#### [What the task requires]
Print every line of the records below exactly as it reads.

• • • • •

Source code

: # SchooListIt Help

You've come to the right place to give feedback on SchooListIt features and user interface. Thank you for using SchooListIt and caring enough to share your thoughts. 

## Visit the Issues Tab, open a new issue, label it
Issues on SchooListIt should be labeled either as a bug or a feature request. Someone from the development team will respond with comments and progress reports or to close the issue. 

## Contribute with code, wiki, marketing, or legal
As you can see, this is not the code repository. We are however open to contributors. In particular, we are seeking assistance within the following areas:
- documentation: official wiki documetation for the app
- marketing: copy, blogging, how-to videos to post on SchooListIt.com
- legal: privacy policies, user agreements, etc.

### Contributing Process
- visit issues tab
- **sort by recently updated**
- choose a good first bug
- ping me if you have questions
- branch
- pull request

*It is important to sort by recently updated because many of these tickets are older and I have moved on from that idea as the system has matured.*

• • • • •

#### [Answer section]
Source code

: # SchooListIt Help

You've come to the right place to give feedback on SchooListIt features and user interface. Thank you for using SchooListIt and caring enough to share your thoughts. 

## Visit the Issues Tab, open a new issue, label it
Issues on SchooListIt should be labeled either as a bug or a feature request. Someone from the development team will respond with comments and progress reports or to close the issue. 

## Contribute with code, wiki, marketing, or legal
As you can see, this is not the code repository. We are however open to contributors. In particular, we are seeking assistance within the following areas:
- documentation: official wiki documetation for the app
- marketing: copy, blogging, how-to videos to post on SchooListIt.com
- legal: privacy policies, user agreements, etc.

### Contributing Process
- visit issues tab
- **sort by recently updated**
- choose a good first bug
- ping me if you have questions
- branch
- pull request

*It is important to sort by recently updated because many of these tickets are older and I have moved on from that idea as the system has matured.*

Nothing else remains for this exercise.